Connection pooling, object pooling, high-concurrency patterns, and performance monitoring for speech services.

TTS services use WebSocket connections for real-time streaming. In production, creating a new connection per request wastes resources and adds latency. This guide covers connection pooling, object pooling, and concurrent request management for high-throughput TTS workloads.

Prerequisites

  • Obtain and configure your API Key as the DASHSCOPE_API_KEY environment variable.
  • Install the latest DashScope SDK:
    • Python SDK: >= 1.25.2
    • Java SDK: >= 2.16.6

High-concurrency TTS patterns

Python: Object pool

The Python SDK provides SpeechSynthesizerObjectPool to manage and reuse SpeechSynthesizer instances. The pool pre-creates objects and establishes WebSocket connections at initialization, eliminating per-request connection overhead. Pool sizing: Set max_size to 1.5x-2x your peak concurrency. Do not exceed your account's QPS limit.
import os
import threading
import dashscope
from dashscope.audio.tts_v2 import *

dashscope.api_key = os.getenv("DASHSCOPE_API_KEY")
dashscope.base_websocket_api_url = 'wss://dashscope-intl.aliyuncs.com/api-ws/v1/inference'

# Create a global object pool (one-time cost at startup)
pool = SpeechSynthesizerObjectPool(max_size=20)

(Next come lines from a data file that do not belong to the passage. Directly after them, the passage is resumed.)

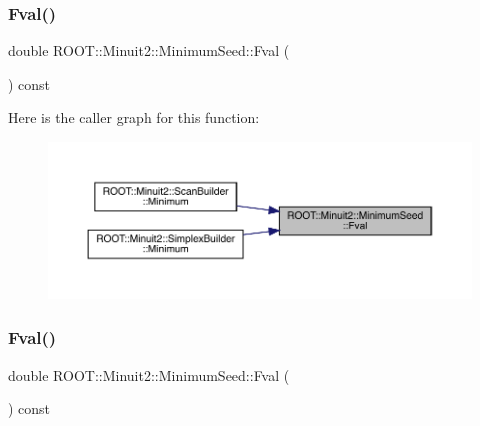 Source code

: \mbox{\label{classROOT_1_1Minuit2_1_1MinimumSeed_a55c498b499c84f1a693729aa269db9aa}} 
\subsubsection{\texorpdfstring{Fval()}{Fval()}\hspace{0.1cm}{\footnotesize\ttfamily [1/2]}}
{\footnotesize\ttfamily double R\+O\+O\+T\+::\+Minuit2\+::\+Minimum\+Seed\+::\+Fval (\begin{DoxyParamCaption}{ }\end{DoxyParamCaption}) const\hspace{0.3cm}{\ttfamily [inline]}}

Here is the caller graph for this function\+:\nopagebreak
\begin{figure}[H]
\begin{center}
\leavevmode
\includegraphics[width=350pt]{d1/d50/classROOT_1_1Minuit2_1_1MinimumSeed_a55c498b499c84f1a693729aa269db9aa_icgraph}
\end{center}
\end{figure}
\mbox{\label{classROOT_1_1Minuit2_1_1MinimumSeed_a55c498b499c84f1a693729aa269db9aa}} 
\subsubsection{\texorpdfstring{Fval()}{Fval()}\hspace{0.1cm}{\footnotesize\ttfamily [2/2]}}
{\footnotesize\ttfamily double R\+O\+O\+T\+::\+Minuit2\+::\+Minimum\+Seed\+::\+Fval (\begin{DoxyParamCaption}{ }\end{DoxyParamCaption}) const\hspace{0.3cm}{\ttfamily [inline]}}

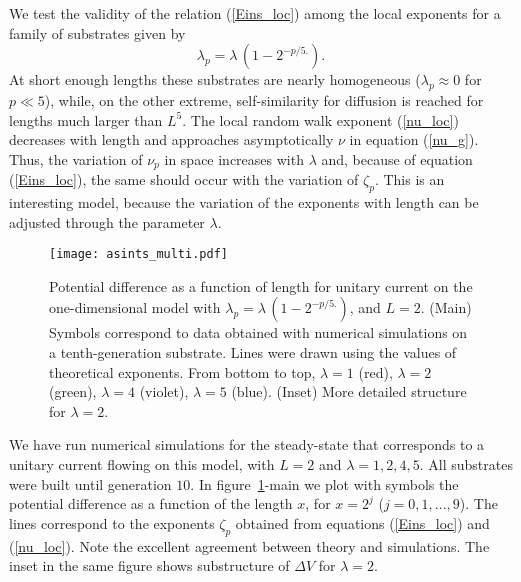 \documentclass[12pt]{iopart}
\begin{document}
We test the validity of the relation (\ref{Eins_loc})
among the local exponents for a  family of substrates
 given by 
\begin{equation}
  \lambda_p=\lambda\,  (1-2^{-p/5.}).
  \label{lambda_p_1d}
\end{equation}
At short enough lengths  these substrates are nearly homogeneous
($\lambda_p\approx 0$ for $p\ll 5$), while,  on the other extreme,
 self-similarity for diffusion is reached for lengths 
much larger than $L^5$. The local random walk 
exponent (\ref{nu_loc})  decreases with length and approaches
asymptotically $\nu$ in equation (\ref{nu_g}). Thus,   the 
variation of $\nu_p$ in space increases with $\lambda$ and, because of 
equation (\ref{Eins_loc}), the same should occur with the variation of
$\zeta_p$. This is an interesting model, because the variation of the
exponents with length can be adjusted  through the parameter
$\lambda$. 


\begin{figure}[!ht]
	\begin{center}
	 \texttt{[image: asints\_multi.pdf]}	  
 \end{center}
	\caption{Potential difference as a function of length for unitary 
    current on the one-dimensional model with $\lambda_p=\lambda\,
    (1-2^{-p/5.})$, and $L=2$. 
    (Main) Symbols correspond to data obtained with numerical simulations on a tenth-generation
    substrate. Lines were drawn using the values of theoretical exponents.
    From bottom to top, $\lambda = 1$ (red), $\lambda = 2$ (green), $\lambda
    =4$ (violet), $\lambda=5$ (blue).  
    (Inset) More detailed structure for $\lambda=2$.
	}
    \label{V_x_1D}
\end{figure}

We have run numerical simulations for the steady-state that corresponds to a
unitary current flowing on this model, with
$L=2$ and $\lambda=1, 2, 4, 5$. All substrates were built until generation $10$.
In figure~\ref{V_x_1D}-main we plot with symbols the potential difference as
a function of the length $x$, for  $x=2^j$ ($j=0, 1,...,9$).
The lines correspond to the exponents $\zeta_{p}$ obtained from equations
(\ref{Eins_loc}) and (\ref{nu_loc}). Note the excellent  agreement between
theory and simulations. The inset in the same figure shows 
substructure of $\Delta V$ for  $\lambda=2$.
\end{document}
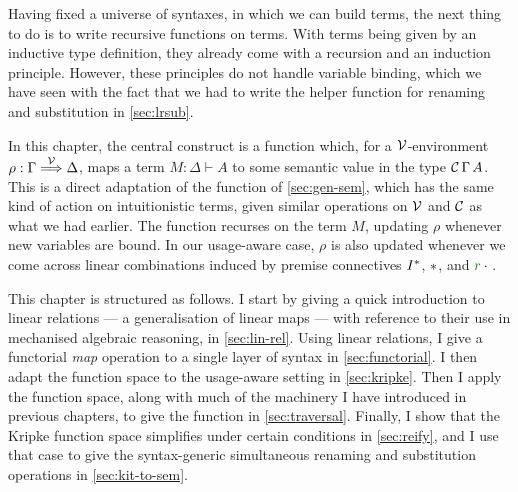 Having fixed a universe of syntaxes, in which we can build terms, the next thing
to do is to write recursive functions on terms.
With terms being given by an inductive  type definition, they
already come with a recursion and an induction principle.
However, these principles do not handle variable binding, which we have seen
with the fact that we had to write the  helper
function for renaming and substitution in \cref{sec:lrsub}.

In this chapter, the central construct is a function 
which, for a $\mathcal V$-environment $\rho : \Gamma \stackrel{\mathcal V}\Longrightarrow \Delta$,
maps a term $M : \Delta \vdash A$ to some semantic value in the type
$\mathcal C\,\Gamma\,A$.
This is a direct adaptation of the  function of
\cref{sec:gen-sem}, which has the same kind of action on intuitionistic terms,
given similar operations on $\mathcal V$ and $\mathcal C$ as what we had earlier.
The  function recurses on the term $M$, updating $\rho$
whenever new variables are bound.
In our usage-aware case, $\rho$ is also updated whenever we come across linear
combinations induced by premise connectives $I^{\mathbin{*}}$, $\mathbin{*}$, and
$\gr r \cdot {}$.

This chapter is structured as follows.
I start by giving a quick introduction to linear relations --- a generalisation
of linear maps --- with reference to their use in mechanised algebraic
reasoning, in \cref{sec:lin-rel}.
Using linear relations, I give a functorial \emph{map} operation to a single
layer of syntax in \cref{sec:functorial}.
I then adapt the  function space to the usage-aware
setting in \cref{sec:kripke}.
Then I apply the  function space, along with much of the
machinery I have introduced in previous chapters, to give the
 function in \cref{sec:traversal}.
Finally, I show that the Kripke function space simplifies under certain
conditions in \cref{sec:reify}, and I use that case to give the syntax-generic
simultaneous renaming and substitution operations in \cref{sec:kit-to-sem}.





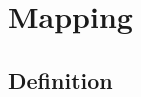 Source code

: \resetdatestamp

\newcommand\Dfrac[2]{\frac{\displaystyle #1}{\displaystyle #2}}
\newcommand{\mathBF}[1]{\mbox{\boldmath $#1$}}
\newcommand{\C}[1]{\mathBF{#1}}

\chapter{Mapping}

\begin{comment}
\TeX{} does a marvelous job of setting mathematical formulas, most often
 choosing pleasing spacing.
However, on occasion one should intercede to improve the layout.
This chapter defines a few such occasions.
In addition, this chapter documents some features of the {\tt amsmath}
 package which overcome difficulties in typesetting some mathematical
 forms.
The {\tt amsmath} package is documented 
 in {\it The \LaTeX{} Companion} \cite{Goossens:1997}.

The modified setup is typeset as
\begin{equation}
  G(z) = \begin{cases}
           \Dfrac {P(z)}{1+z^{-1}} & \text{for $p$ even}, \\[1ex]
           P(z)                    & \text{for $p$ odd}.
         \end{cases}
\end{equation}

With the modified definitions, we get the following.
\def\hC#1{\C{\hat{#1}}\vphantom{\C{#1}}}           %
\def\htC#1{\C{\hat{\tilde{#1}}}\vphantom{\C{#1}}}  %
\def\tC#1{\C{\tilde{#1}}\vphantom{\C{#1}}}         %
\begin{equation}
\begin{split}
  \C{d}^{(i)} &= \hC{v}^{(i)} - \htC{v}^{(i)} \\
  \C{n}^{(i)} &= \C{u}^{(i)} - \tC{v}^{(i)}
\end{split}
\end{equation}
\end{comment}

\section{Definition}

\begin{comment}
texture mapping
conceptual metaphor
function
morphism
\end{comment}


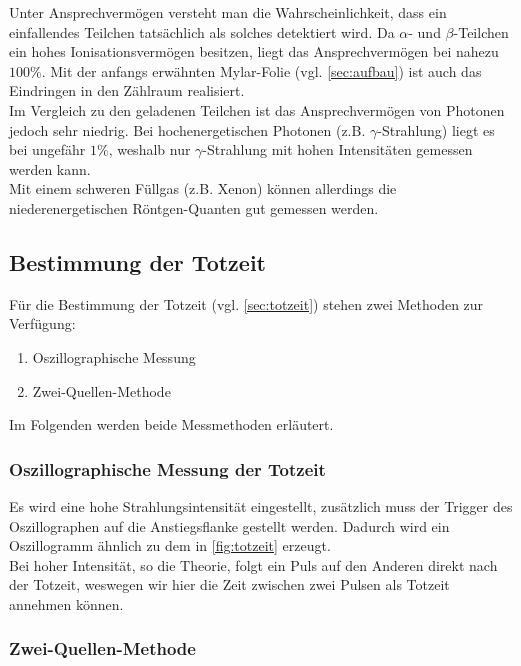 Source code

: Unter Ansprechvermögen versteht man die Wahrscheinlichkeit, dass ein einfallendes Teilchen tatsächlich als solches 
detektiert wird. Da $\alpha$- und $\beta$-Teilchen ein hohes Ionisationsvermögen besitzen, liegt das Ansprechvermögen
bei nahezu $100\%$. Mit der anfangs erwähnten Mylar-Folie (vgl. \autoref{sec:aufbau}) ist auch das Eindringen in
den Zählraum realisiert.
\\
Im Vergleich zu den geladenen Teilchen ist das Ansprechvermögen von Photonen jedoch sehr niedrig. Bei hochenergetischen
Photonen (z.B. $\gamma$-Strahlung) liegt es bei ungefähr $1\%$, weshalb nur $\gamma$-Strahlung mit hohen
Intensitäten gemessen werden kann.
\\
Mit einem schweren Füllgas (z.B. Xenon) können allerdings die niederenergetischen Röntgen-Quanten gut gemessen werden.

\subsection{Bestimmung der Totzeit}
\label{sec:bestimmung-totzeit}

Für die Bestimmung der Totzeit (vgl. \autoref{sec:totzeit}) stehen zwei Methoden zur Verfügung:
\begin{enumerate}
	\item Oszillographische Messung
	\item Zwei-Quellen-Methode
\end{enumerate}
Im Folgenden werden beide Messmethoden erläutert.

\subsubsection{Oszillographische Messung der Totzeit}
\label{sec:theo:oszillographisch}

Es wird eine hohe Strahlungsintensität eingestellt, zusätzlich muss der Trigger des Oszillographen auf die 
Anstiegsflanke gestellt werden. Dadurch wird ein Oszillogramm ähnlich zu dem in \autoref{fig:totzeit} erzeugt.
\\
Bei hoher Intensität, so die Theorie, folgt ein Puls auf den Anderen direkt nach der Totzeit, weswegen wir hier die
Zeit zwischen zwei Pulsen als Totzeit annehmen können.

\subsubsection{Zwei-Quellen-Methode}
\label{sec:theo:zwei-quellen}

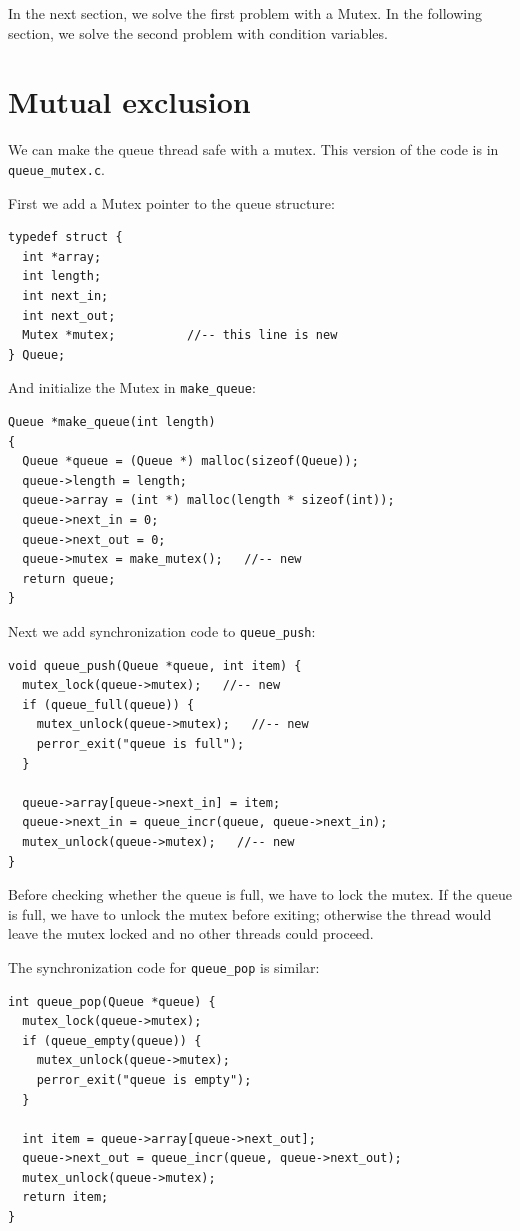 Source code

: \documentclass[12pt]{book}
\begin{document}
In the next section, we solve the first problem with a Mutex.
In the following section, we solve the second problem with condition
variables.


\section{Mutual exclusion}

We can make the queue thread safe with a mutex.  This version
of the code is in \verb"queue_mutex.c".

First we add a Mutex pointer to the queue structure:

\begin{verbatim}
typedef struct {
  int *array;
  int length;
  int next_in;
  int next_out;
  Mutex *mutex;          //-- this line is new
} Queue;
\end{verbatim}

And initialize the Mutex in \verb"make_queue":

\begin{verbatim}
Queue *make_queue(int length)
{
  Queue *queue = (Queue *) malloc(sizeof(Queue));
  queue->length = length;
  queue->array = (int *) malloc(length * sizeof(int));
  queue->next_in = 0;
  queue->next_out = 0;
  queue->mutex = make_mutex();   //-- new
  return queue;
}
\end{verbatim}

Next we add synchronization code to \verb"queue_push":

\begin{verbatim}
void queue_push(Queue *queue, int item) {
  mutex_lock(queue->mutex);   //-- new
  if (queue_full(queue)) {
    mutex_unlock(queue->mutex);   //-- new
    perror_exit("queue is full");
  }
  
  queue->array[queue->next_in] = item;
  queue->next_in = queue_incr(queue, queue->next_in);
  mutex_unlock(queue->mutex);   //-- new
}
\end{verbatim}

Before checking whether the queue is full, we have to lock
the mutex.  If the queue is full, we have to unlock
the mutex before exiting; otherwise the thread would leave
the mutex locked and no other threads could proceed.

The synchronization code for \verb"queue_pop" is similar:

\begin{verbatim}
int queue_pop(Queue *queue) {
  mutex_lock(queue->mutex);
  if (queue_empty(queue)) {
    mutex_unlock(queue->mutex);
    perror_exit("queue is empty");
  }
  
  int item = queue->array[queue->next_out];
  queue->next_out = queue_incr(queue, queue->next_out);
  mutex_unlock(queue->mutex);
  return item;
}
\end{verbatim}
\end{document}
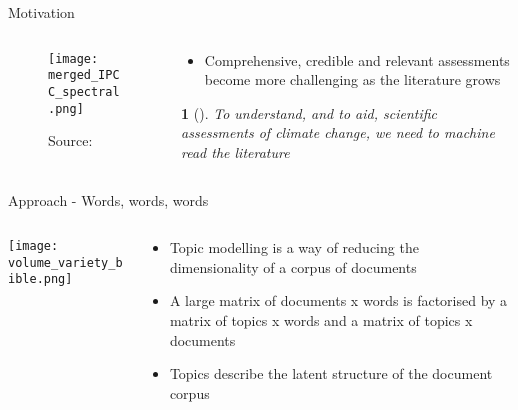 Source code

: \documentclass[9pt]{beamer}
\newtheorem*{remark}{}
\begin{document}
\begin{frame}{Motivation}

\begin{columns}
	\begin{column}{0.5\linewidth}
		\begin{center}
\begin{figure}
	\texttt{[image: merged\_IPCC\_spectral.png]}
	\caption{Source: \citet{Minx2017l} }
\end{figure}
		\end{center}
	\end{column}
	\begin{column}{0.5\linewidth}
		\begin{center}
			\begin{itemize}
				\item Comprehensive, credible and relevant assessments become
				more challenging as the literature grows
			\end{itemize}
		\begin{remark}[]
			To understand, and to aid, scientific assessments of climate change, we need to machine read the literature
		\end{remark}
		\end{center}
	\end{column}
\end{columns}

\end{frame}

\begin{frame}{Approach - Words, words, words}

\begin{columns}
	\begin{column}{0.5\linewidth}
		\begin{center}
			\texttt{[image: volume\_variety\_bible.png]}
		\end{center}
	\end{column}
	\begin{column}{0.5\linewidth}
		\begin{center}
			\begin{itemize}
				\item Topic modelling is a way of reducing the dimensionality of a corpus of documents
				\item A large matrix of documents x words is factorised by
				a matrix of topics x words and a matrix of topics x documents
			\citep{Lee1999}
				\item Topics describe the latent structure of the document corpus
				
			\end{itemize}
		\end{center}
	\end{column}
\end{columns}

\end{frame}
\end{document}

def synthesize(text, task_id):
  complete_event = threading.Event()

  class Callback(ResultCallback):
    def on_open(self):
      self.file = open(f'result_{task_id}.mp3', 'wb')

    def on_complete(self):
      complete_event.set()

    def on_error(self, message):
      print(f'[task_{task_id}] Error: {message}')

    def on_data(self, data):
      self.file.write(data)

    def on_close(self):
      if hasattr(self, 'file'):
        self.file.close()

  callback = Callback()

  # Borrow a pre-connected synthesizer from the pool
  synth = pool.borrow_synthesizer(
    model='cosyvoice-v3-flash',
    voice='longanyang',
    callback=callback
  )

  try:
    synth.call(text)
    complete_event.wait()
    print(f'[task_{task_id}] First packet delay: '
       f'{synth.get_first_package_delay()} ms')
    # Return the synthesizer to the pool for reuse
    pool.return_synthesizer(synth)
  except Exception as e:
    print(f'[task_{task_id}] Failed: {e}')
    synth.close()  # Do not return failed objects

# Run concurrent tasks
texts = ["First sentence.", "Second sentence.", "Third sentence."]
threads = [threading.Thread(target=synthesize, args=(t, i))
     for i, t in enumerate(texts)]
for t in threads:
  t.start()
for t in threads:
  t.join()

pool.shutdown()
Never return a synthesizer to the pool if the task failed or is still running. Close it manually instead.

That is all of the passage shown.